Exercise goal - Go through the listing below and show each line that has the word "γραφική".

******************************

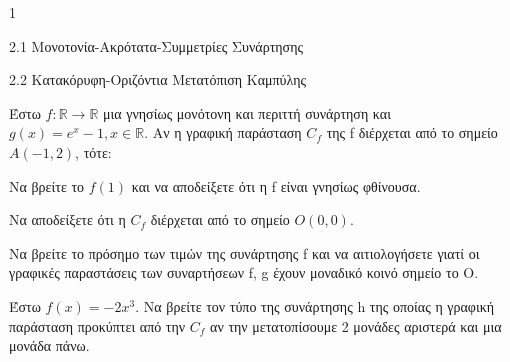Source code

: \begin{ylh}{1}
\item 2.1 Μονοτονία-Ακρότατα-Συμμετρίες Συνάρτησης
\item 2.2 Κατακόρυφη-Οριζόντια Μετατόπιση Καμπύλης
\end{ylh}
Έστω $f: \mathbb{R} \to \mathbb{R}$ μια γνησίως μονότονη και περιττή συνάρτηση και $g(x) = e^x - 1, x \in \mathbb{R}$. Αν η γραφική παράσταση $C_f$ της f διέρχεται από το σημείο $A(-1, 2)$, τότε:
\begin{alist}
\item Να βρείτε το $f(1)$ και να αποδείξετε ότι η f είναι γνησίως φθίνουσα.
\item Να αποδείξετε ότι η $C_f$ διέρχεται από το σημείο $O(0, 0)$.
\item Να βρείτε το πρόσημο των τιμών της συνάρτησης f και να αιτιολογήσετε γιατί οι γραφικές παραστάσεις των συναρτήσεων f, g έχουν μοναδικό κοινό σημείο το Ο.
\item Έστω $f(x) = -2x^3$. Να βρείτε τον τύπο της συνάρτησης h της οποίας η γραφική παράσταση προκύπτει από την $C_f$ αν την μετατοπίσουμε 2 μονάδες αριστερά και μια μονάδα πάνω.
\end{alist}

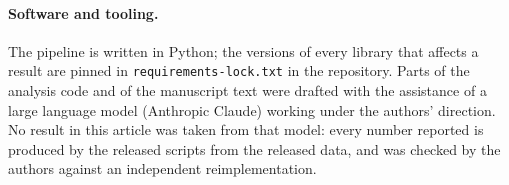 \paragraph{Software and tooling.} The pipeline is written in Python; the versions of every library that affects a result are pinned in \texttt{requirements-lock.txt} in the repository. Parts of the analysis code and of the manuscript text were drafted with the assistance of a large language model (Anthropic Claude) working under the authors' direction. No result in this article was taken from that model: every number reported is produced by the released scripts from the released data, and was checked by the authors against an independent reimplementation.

******************************

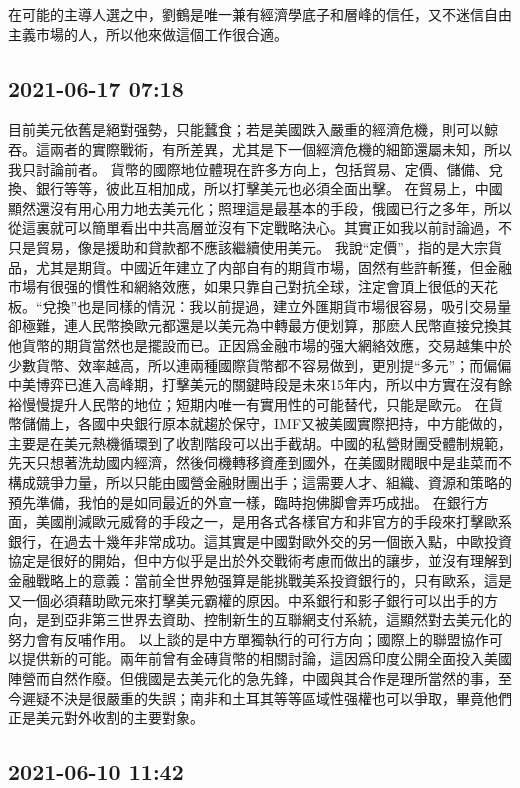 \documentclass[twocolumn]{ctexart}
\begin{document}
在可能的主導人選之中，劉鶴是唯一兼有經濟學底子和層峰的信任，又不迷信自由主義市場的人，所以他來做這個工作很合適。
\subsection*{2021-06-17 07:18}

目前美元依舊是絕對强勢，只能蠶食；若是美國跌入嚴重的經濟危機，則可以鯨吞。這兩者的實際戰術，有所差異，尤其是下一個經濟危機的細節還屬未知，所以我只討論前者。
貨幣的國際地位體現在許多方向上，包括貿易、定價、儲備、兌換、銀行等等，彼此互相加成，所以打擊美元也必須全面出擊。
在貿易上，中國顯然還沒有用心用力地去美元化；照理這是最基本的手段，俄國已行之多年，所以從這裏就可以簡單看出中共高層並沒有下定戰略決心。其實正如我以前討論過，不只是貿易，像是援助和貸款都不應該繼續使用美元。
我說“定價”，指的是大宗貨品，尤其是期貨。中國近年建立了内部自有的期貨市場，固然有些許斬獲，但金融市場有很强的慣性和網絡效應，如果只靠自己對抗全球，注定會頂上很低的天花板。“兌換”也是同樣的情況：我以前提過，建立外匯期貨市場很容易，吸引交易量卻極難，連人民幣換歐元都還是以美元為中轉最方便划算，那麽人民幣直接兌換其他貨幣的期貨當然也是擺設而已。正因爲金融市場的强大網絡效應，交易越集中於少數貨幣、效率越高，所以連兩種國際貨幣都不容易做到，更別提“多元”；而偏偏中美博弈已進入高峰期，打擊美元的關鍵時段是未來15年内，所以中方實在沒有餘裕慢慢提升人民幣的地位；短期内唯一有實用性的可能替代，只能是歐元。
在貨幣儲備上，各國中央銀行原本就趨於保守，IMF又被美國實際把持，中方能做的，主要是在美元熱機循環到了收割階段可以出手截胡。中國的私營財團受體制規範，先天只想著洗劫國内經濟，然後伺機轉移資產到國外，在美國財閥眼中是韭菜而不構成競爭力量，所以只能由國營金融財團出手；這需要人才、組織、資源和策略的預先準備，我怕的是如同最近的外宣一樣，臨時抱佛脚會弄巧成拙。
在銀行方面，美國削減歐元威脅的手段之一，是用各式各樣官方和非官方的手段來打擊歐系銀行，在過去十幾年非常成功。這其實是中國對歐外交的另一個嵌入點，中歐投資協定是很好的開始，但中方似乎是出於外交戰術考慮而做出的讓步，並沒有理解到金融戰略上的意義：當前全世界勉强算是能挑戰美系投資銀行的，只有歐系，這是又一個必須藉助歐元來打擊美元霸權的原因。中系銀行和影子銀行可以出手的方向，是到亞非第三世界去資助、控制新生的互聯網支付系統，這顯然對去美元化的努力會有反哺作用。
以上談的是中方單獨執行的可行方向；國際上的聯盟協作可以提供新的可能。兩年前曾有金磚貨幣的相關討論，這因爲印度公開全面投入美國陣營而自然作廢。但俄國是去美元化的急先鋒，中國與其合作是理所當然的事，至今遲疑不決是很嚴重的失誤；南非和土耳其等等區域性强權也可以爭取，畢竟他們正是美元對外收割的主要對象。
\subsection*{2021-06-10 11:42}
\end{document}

******************************

Exercise solution -
Έστω $f: \mathbb{R} \to \mathbb{R}$ μια γνησίως μονότονη και περιττή συνάρτηση και $g(x) = e^x - 1, x \in \mathbb{R}$. Αν η γραφική παράσταση $C_f$ της f διέρχεται από το σημείο $A(-1, 2)$, τότε:
\item Έστω $f(x) = -2x^3$. Να βρείτε τον τύπο της συνάρτησης h της οποίας η γραφική παράσταση προκύπτει από την $C_f$ αν την μετατοπίσουμε 2 μονάδες αριστερά και μια μονάδα πάνω.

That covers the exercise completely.